OSHAWA COURT FILE NO.: CV-18-2680
DATE: 20190923
ONTARIO
SUPERIOR COURT OF JUSTICE
BETWEEN:
Dilan Noel Punitharaj and Maylin Torres Estevez
Plaintiffs
– and –
Tameeka Miller-Jones
Defendant
Jason Allingham, for the Plaintiffs
Emily Fan, for the Defendant
HEARD: August 9, 2019
RULING ON SUMMARY JUDGMENT MOTION
LEIBOVICH, J.
Overview
[1] This is a motion for summary judgment brought pursuant to Rule 20.01(1) of the Rules of Civil Procedure, R.R.O 1990, Reg. 194. The plaintiffs claim that the defendant breached their agreement to purchase their house and that the subsequent relisting and reselling of the house resulted in a shortfall of $89, 000. They also incurred some additional expenses. The plaintiffs bring this motion on the basis that there is no genuine issue for trial as the breach and quantum of damages are clear. The defendant claims that the plaintiffs negligently represented to her the status of the basement apartment. She did not know that it was not a legal rental unit at the time she signed the agreement of purchase and sale. The defendant claims that there is a dispute on this issue requiring a trial. The defendant also states that she has started an action against her real estate agent and the Court should not issue what, in essence, would be a partial summary judgment given the factual overlap of the two actions. The defendant also states that some of the claimed damages result from the agreed upon extensions of the closing date by the plaintiffs.
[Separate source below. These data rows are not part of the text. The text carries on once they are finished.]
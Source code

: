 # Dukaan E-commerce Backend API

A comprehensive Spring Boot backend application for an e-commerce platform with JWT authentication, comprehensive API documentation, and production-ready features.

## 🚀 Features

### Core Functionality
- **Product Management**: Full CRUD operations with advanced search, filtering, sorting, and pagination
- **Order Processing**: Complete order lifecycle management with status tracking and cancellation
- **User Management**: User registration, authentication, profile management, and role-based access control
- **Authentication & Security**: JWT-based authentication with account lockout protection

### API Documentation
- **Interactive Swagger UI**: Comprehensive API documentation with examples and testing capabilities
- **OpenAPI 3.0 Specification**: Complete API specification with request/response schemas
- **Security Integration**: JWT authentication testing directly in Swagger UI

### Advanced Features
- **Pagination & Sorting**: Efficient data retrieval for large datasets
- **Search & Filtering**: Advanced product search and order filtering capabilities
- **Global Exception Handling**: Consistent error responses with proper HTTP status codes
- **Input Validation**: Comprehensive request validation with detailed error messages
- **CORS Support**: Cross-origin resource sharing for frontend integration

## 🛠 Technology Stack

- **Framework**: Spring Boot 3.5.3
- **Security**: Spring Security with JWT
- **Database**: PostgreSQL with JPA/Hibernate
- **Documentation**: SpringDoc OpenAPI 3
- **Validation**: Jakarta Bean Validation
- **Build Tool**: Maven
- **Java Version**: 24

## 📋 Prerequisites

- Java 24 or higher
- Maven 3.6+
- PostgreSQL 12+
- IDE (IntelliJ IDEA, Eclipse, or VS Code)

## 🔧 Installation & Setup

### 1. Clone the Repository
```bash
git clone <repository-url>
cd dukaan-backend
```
[2] For the reasons set out below, I grant summary judgment on behalf of the plaintiffs, although not for the expenses resulting from the extensions of the closing. In my view, even assuming that the defendant was only told the status of the basement apartment after she signed the agreement, the evidence is uncontested that she never objected to closing the sale on that basis.
The Facts
[3] The only factual issue in dispute is whether the defendant was told that the basement apartment was a legal rental unit before she signed the agreement of purchase and sale or afterwards. What is undisputed is that the defendant knew that the basement apartment was not a legal rental unit before she closed the sale, but yet she never objected to the sale on that basis. The following chronology is clear from the record filed on the motion:
- On April 2, 2017, the plaintiffs and the defendant entered into an agreement of purchase of sale. The defendant agreed to buy the plaintiffs’ property for $680,000. She paid a deposit of $5,000. The agreement of purchase of sale was to close on June 29, 2017;
- According to the defendant, she learned on April 13, 2017 that the basement apartment was not a legal rental apartment;
- On April 20, 2017, the defendant paid another $5,000 deposit, as required by the agreement of purchase of sale;
- On June 28, 2017, the defendant, who was represented by counsel (not counsel on this motion), asked the plaintiffs for an extension of time to close the deal. The extension was granted to July 28, 2017. The status of the basement apartment was not raised as an issue. On July 4, 2017, the plaintiffs agreed to the extension;
- On July 21, 2017, the defendant, again through her lawyer, asked that the closing be extended to August 31, 2017, to coincide with the sale of her property. The status of the basement apartment was not raised. On July 27, 2017, the plaintiffs agreed to the extension;
- On August 28, 2017, the defendant, through her lawyer, asked that the price be reduced by $110,000 to reflect the current market value. The plaintiffs refused;
- On August 31, 2017, the defendant, through her lawyer, refused to close, indicating that the property was subject to undisclosed easements. The plaintiffs were ready to close; and
- The plaintiffs relisted the property and eventually sold it on November 23, 2017 for $591,000.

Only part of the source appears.